The green-sheathed daffodilly

Tremble in the water chilly

Round about Shalott.

If you recite that out loud, you want to sing it, wonder if there  might  be an accompanying melody. Not only do we have the singsong meter, but the rhymes are also laid on as thick as marmalade.

I suspect that our president, though not old-fashioned, would like Tennyson — that is, if someone were to read Lord Alfred out loud to him. President Trump has a soft spot for rococo, admires elaborate wainscoting gilded with gold. I read recently that he wants to ride in a gold carriage when he travels to the UK to meet the Queen.

Tennyson just might be Trump’s cup of tea.

 

At Mar-a-Lago, West Palm Beach

The nuclear code within his reach

His hair the color of a peach,

the mighty Donald Trump.

With his golf clubs by his side

In a cart he takes a ride

With a guest he can’t abide,

The mighty Donald Trump.

Robert Browning, on the other hand, is easier on our ears. Although the mad men in his gallery of monologists employ rhyme, the pauses in the middle of the lines – caesura is the technical term – and the fact that a line often tumbles without pause onto the next line – enjambment – mean that the reader swallows the rhymes, softening them.
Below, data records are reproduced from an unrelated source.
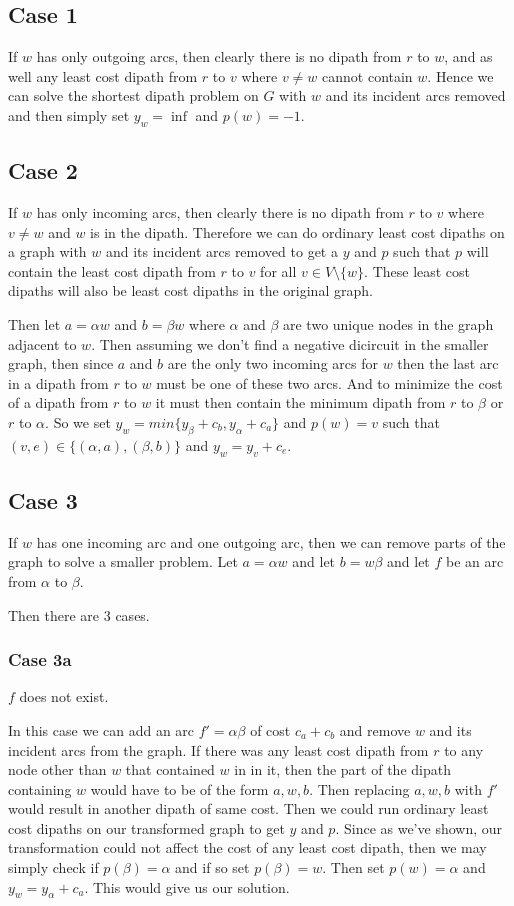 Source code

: \documentclass{article}
\begin{document}
\subsection*{Case 1}
If $w$ has only outgoing arcs, then clearly there is no dipath from $r$ to $w$, and as well any least cost dipath from $r$ to $v$ where $v \neq w$ cannot contain $w$. Hence we can solve the shortest dipath problem on $G$ with $w$ and its incident arcs removed and then simply set $y_w = \inf$ and $p(w) = -1$. 

\subsection*{Case 2}
If $w$ has only incoming arcs, then clearly there is no dipath from $r$ to $v$ where $v \neq w$ and $w$ is in the dipath. Therefore we can do ordinary least cost dipaths on a graph with $w$ and its incident arcs removed to get a $y$ and $p$ such that $p$ will contain the least cost dipath from $r$ to $v$ for all $v \in V \setminus \{w\}$. These least cost dipaths will also be least cost dipaths in the original graph.

Then let $a = \alpha w$ and $b = \beta w$ where $\alpha$ and $\beta$ are two unique nodes in the graph adjacent to $w$. Then assuming we don't find a negative dicircuit in the smaller graph, then since $a$ and $b$ are the only two incoming arcs for $w$ then the last arc in a dipath from $r$ to $w$ must be one of these two arcs. And to minimize the cost of a dipath from $r$ to $w$ it must then contain the minimum dipath from $r$ to $\beta$ or $r$ to $\alpha$. So we set $y_w = min \{ y_\beta + c_b, y_\alpha + c_a\} $ and
$p(w) = v$ such that $(v,e) \in \{(\alpha,a), (\beta,b)\}$ and $y_w = y_v + c_e$.

\subsection*{Case 3}
If $w$ has one incoming arc and one outgoing arc, then we can remove parts of the graph to solve a smaller problem. Let $a = \alpha w$ and let $b = w \beta$ and let $f$ be an arc from $\alpha$ to $\beta$. 


Then there are 3 cases.

\subsubsection*{Case 3a}
$f$ does not exist. 

In this case we can add an arc $f'=\alpha \beta$ of cost $c_a + c_b$ and remove $w$ and its incident arcs from the graph. If there was any least cost dipath from $r$ to any node other than $w$ that contained $w$ in in it, then the part of the dipath containing $w$ would have to be of the form $a, w, b$. Then replacing $a, w, b$ with $f'$ would result in another dipath of same cost. Then we could run ordinary least cost dipaths on our transformed graph to get $y$ and $p$. Since as we've shown, our transformation could not affect the cost of any least cost dipath, then we may simply check if $p(\beta) = \alpha$ and if so set $p(\beta) = w$. Then set $p(w) = \alpha$ and $y_w = y_\alpha + c_a$. This would give us our solution.
\end{document}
Here is one of Browning’s characters making sure his lover will be spending the night.

 

That moment she was mine, mine, fair,

Perfectly pure and good: I found

A thing to do, and all her hair

In one long yellow string I wound

Three times her little throat around,

And strangled her.

As Lord Byron might put it, “So soft, so calm, yet eloquent.”

Let’s give Robert Browning a shot at the Donald:

 

I’ll make things so great, so great,

You’ll grow way tired of winning.

I promise, I can’t overstate

The good that I will do. Spinning

Jobs back from China. Building

A wall. We’ll have reason to celebrate!

Matthew Arnold, though a far lesser poet, is like Tennyson, depressive. If Arnold were alive today, he’d be a frequent contributor to Pantsuits Nation.

 

Listen! you hear the grating roar

Of pebbles which the waves draw back, and fling,

At their return, up the high strand,

Begin, and cease, and then again begin,

With tremulous cadence slow, and bring

The eternal note of sadness in.

Published post-Darwin in 1867, “Dover Beach” describes a world where, like the pebbles flung to and fro, we are subject to elemental forces beyond our puny control.
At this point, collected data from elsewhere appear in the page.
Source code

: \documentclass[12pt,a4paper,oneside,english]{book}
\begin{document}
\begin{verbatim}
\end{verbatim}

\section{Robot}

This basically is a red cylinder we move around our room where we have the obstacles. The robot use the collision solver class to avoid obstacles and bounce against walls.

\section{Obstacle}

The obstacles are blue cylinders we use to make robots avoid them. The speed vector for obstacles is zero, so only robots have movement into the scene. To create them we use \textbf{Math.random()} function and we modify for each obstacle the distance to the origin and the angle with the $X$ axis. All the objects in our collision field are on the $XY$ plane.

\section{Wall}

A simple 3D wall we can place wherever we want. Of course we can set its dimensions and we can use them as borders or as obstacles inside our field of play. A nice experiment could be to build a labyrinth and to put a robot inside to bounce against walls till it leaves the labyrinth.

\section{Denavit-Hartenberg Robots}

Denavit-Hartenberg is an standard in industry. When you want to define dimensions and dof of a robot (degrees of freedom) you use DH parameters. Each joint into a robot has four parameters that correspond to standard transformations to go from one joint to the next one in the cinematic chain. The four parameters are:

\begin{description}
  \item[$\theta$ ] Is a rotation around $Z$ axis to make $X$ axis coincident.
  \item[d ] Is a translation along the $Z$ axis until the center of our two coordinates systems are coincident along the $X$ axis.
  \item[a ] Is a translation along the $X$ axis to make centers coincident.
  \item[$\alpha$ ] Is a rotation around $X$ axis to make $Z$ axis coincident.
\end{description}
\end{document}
If he were alive, Arnold might lament

 

Oh, progressives, let us not stay home

Or vote Green next election, for time

Is running out as the planet warms

And oceans and tensions rise.

Alas, we are here as on a hijacked plane,

Piloted by a churl devoid of shame,

Loving only his riches and his fame.

Hopkins doesn’t sound Victorian, though he is. He sounds like he’s tripping on two-way windowpane while getting sucked through a wormhole to another dimension.

 

My cries heave, herds-long; huddle in a main, a chief

Woe, wórld-sorrow; on an áge-old anvil wince and sing —

Then lull, then leave off.

 

Warning: Hopkins is hard to imitate.

 

His tweets, tangerine-tinted, trumpet, tattle, boast, brood,

product of that last-saw-show, skit or pundit.

The idle swamp pump defunct, stagnant-

water, gator-crawling, serpent-rich, shit-flood flowing.

My great aunts on my father’s side were Victorians, majestic, bejeweled, sherry-sippers who considered procreation a necessary evil. So I dedicate this silly post to them – Tallulah and Lila – and to those porches upon which we sat so long ago.[1]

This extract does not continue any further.